If you look at social media, which unfortunately is where a lot of people get their health advice today, the picture is not great. A content analysis published in the Journal of Alcohol, Clinical and Experimental Research in 2026, looked at alcohol related posts on Instagram and TikTok and found that accurate information about cancer risk is nearly absent, while the vast majority of posts portray alcohol in a positive or comedic light.
nearly a quarter of TikTok posts specifically referenced intoxication or binge drinking. You've probably seen the whole mommy wine culture corner of the internet where a glass of wine is the universal symbol of self care and surviving parenthood. And look, I get it. I have felt that specific maternal exhaustion hundreds of times, if not thousands. But when that messaging drowns out the cancer risk messaging, we have a problem.
On the other side, there is a genuine and growing sober curious movement on social media that's pushing back.

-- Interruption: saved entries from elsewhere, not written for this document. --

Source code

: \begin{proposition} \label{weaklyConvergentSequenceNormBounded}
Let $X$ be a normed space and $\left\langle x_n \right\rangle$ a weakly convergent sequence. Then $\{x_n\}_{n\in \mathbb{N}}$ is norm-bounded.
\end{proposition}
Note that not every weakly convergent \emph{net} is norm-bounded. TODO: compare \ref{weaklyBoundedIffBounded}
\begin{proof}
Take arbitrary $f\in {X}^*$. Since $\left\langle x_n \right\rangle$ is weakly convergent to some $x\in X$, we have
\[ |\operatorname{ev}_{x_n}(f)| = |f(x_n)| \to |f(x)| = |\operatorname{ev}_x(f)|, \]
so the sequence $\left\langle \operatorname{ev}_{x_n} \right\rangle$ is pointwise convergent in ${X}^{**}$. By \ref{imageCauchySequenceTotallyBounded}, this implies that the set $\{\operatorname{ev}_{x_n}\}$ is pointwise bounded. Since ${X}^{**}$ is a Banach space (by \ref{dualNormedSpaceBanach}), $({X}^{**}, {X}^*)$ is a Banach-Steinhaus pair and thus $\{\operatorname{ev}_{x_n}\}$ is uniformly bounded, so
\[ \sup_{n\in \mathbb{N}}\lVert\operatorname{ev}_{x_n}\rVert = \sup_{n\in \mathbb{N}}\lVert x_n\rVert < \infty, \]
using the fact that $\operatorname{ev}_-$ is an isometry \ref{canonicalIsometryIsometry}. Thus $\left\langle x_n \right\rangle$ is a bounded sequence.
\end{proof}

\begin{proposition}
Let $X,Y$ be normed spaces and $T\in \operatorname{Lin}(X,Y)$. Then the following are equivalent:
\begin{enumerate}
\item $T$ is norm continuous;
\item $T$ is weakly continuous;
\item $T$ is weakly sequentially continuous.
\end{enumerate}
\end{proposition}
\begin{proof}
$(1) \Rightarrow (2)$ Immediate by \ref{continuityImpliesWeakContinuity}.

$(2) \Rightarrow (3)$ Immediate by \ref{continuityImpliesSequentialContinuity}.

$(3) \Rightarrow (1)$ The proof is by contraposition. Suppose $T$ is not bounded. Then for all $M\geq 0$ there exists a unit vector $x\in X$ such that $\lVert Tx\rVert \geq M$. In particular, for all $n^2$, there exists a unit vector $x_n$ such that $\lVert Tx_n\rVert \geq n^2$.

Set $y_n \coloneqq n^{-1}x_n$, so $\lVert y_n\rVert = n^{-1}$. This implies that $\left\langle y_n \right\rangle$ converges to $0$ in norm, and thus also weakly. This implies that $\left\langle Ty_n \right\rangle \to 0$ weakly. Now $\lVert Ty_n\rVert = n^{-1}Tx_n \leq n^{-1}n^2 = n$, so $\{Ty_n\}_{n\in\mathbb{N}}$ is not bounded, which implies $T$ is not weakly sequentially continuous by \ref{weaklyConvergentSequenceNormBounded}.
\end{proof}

And there are excellent science communicators doing real work to get accurate health information out there. But for every one of those accounts, there are 10 more telling you that your evening rose is basically a vitamin. So if you're getting your health info from social media, at least check the credentials, look for sources, and maybe be a little suspicious of basically
all of it. To be sure, there's still so much that's unknown about all this. For example, we don't know clearly that alcohol increases the risk of recurrence of a previous breast cancer. A few studies suggest it does, and it may or may not. We don't know if seven drinks on one day is the same as one drink a day over a week, so don't ask me that. We don't know if wine is worse than beer or any other alcohol choice.
Though for now, it all seems to be the same because really alcohol is alcohol, regardless of what plant it comes from. So here's where I land on it all. As a physician who's had breast cancer, I have a vested interest in this from both sides of the bed. I have read all of this research. I've lived through the diagnosis and treatment. And
I've made the decision to avoid alcohol whenever possible because the evidence is too strong for me to ignore it. And this is not a simple task as I'm learning. Alcohol is deeply woven into social life, celebrations, travel, rituals, and more. It also makes things feel more fun and bearable, at least for the two hours until I start getting sleepy from it. Unfortunately, there is no known safe amount of alcohol when it comes to breast cancer risk.
the more you drink and the longer you drink over your lifetime, the higher the risk. So reducing or eliminating alcohol is one of the most actionable steps you can take to lower your risk of breast cancer. All this being said, this is a really personal decision. I had one friend tell me last year that a glass of wine per night actually helps her get through her breast cancer diagnosis and I totally get that.